(Records excerpted from a collection)
* * *
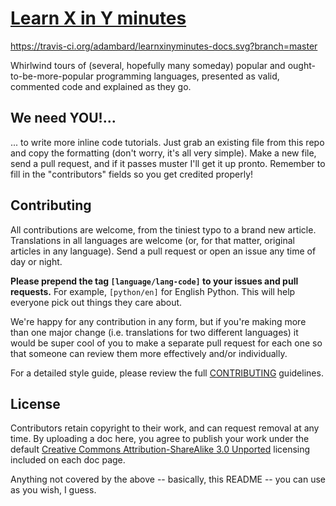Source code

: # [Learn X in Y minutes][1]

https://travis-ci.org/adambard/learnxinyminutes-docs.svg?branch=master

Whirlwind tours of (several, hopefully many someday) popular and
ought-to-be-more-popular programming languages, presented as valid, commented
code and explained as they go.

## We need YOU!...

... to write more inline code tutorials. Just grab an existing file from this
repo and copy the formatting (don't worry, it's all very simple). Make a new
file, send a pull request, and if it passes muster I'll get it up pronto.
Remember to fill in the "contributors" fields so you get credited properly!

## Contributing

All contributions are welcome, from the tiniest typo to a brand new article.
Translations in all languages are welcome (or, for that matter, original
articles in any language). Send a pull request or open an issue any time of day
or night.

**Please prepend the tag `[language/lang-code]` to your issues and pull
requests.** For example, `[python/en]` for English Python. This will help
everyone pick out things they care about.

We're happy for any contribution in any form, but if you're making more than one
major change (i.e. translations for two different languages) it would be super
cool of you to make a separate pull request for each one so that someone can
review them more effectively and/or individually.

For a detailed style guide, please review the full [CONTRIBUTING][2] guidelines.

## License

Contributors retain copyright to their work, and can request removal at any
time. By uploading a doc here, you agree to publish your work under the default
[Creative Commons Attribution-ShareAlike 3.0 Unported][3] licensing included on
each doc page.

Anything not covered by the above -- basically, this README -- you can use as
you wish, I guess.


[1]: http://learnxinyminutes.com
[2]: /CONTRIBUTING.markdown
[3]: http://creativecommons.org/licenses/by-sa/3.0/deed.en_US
* * *
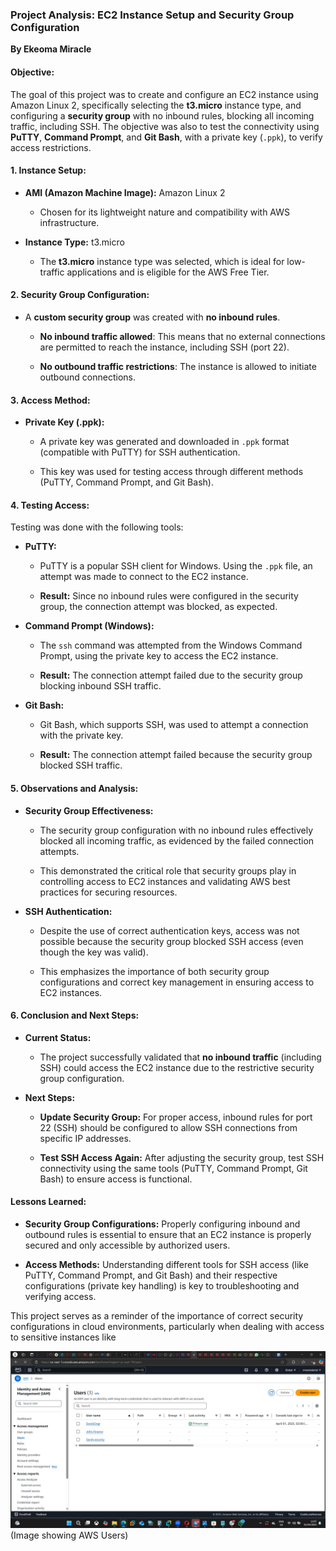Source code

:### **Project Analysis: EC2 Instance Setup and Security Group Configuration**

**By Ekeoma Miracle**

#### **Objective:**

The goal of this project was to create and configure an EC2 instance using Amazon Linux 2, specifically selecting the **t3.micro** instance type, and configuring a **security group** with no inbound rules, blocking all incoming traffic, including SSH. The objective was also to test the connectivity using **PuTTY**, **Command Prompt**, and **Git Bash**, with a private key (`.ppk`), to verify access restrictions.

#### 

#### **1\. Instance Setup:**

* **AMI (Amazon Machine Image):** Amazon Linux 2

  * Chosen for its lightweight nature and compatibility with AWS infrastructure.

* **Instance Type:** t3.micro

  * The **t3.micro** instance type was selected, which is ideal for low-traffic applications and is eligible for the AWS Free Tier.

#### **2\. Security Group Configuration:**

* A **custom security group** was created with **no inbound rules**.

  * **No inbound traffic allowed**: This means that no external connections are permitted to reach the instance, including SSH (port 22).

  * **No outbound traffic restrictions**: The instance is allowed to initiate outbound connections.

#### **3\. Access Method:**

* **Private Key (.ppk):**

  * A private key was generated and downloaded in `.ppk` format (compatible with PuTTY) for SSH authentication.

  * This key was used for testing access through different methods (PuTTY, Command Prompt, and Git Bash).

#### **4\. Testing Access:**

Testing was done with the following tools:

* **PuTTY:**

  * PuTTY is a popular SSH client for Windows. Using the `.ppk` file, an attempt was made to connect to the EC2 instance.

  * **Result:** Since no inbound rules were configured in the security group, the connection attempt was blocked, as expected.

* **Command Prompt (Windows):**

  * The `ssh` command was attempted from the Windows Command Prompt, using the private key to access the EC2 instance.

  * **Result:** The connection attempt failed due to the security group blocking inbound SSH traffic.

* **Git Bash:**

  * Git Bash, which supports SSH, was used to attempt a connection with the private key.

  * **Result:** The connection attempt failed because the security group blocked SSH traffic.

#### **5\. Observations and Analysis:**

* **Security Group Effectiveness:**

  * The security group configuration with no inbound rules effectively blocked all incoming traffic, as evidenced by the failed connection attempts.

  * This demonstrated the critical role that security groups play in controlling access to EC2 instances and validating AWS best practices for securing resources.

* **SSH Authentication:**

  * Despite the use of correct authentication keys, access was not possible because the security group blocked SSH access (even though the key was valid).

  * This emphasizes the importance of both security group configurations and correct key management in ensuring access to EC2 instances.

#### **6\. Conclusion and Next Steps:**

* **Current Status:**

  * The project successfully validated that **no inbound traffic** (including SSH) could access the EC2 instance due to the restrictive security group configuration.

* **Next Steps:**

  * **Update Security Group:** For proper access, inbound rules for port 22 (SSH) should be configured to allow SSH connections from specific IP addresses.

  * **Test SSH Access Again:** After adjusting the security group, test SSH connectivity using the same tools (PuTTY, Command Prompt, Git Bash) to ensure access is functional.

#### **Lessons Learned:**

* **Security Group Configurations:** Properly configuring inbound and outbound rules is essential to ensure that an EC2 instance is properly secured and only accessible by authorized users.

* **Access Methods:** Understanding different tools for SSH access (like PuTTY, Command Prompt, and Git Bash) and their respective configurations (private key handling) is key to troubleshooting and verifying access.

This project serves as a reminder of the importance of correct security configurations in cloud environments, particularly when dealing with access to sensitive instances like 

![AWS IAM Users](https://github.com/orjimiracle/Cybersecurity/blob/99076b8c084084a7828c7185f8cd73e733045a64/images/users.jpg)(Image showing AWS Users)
* * *
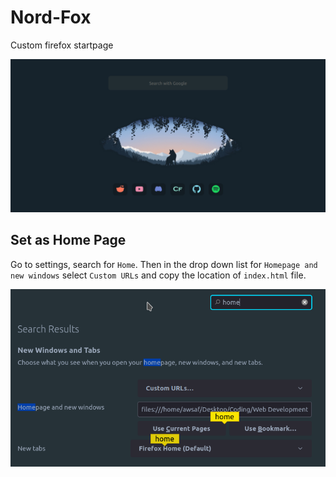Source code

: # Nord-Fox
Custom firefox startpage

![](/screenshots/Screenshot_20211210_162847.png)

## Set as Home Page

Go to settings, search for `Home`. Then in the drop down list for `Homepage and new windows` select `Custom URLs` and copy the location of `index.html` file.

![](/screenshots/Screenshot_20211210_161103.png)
* * *
Each line above from the one with "to the EC2 instance." up to and including the one with "the private key." must be set down exactly, and no line outside that span may appear.

**TASK ANSWER**
  * PuTTY is a popular SSH client for Windows. Using the `.ppk` file, an attempt was made to connect to the EC2 instance.

  * **Result:** Since no inbound rules were configured in the security group, the connection attempt was blocked, as expected.

* **Command Prompt (Windows):**

  * The `ssh` command was attempted from the Windows Command Prompt, using the private key to access the EC2 instance.

  * **Result:** The connection attempt failed due to the security group blocking inbound SSH traffic.

* **Git Bash:**

  * Git Bash, which supports SSH, was used to attempt a connection with the private key.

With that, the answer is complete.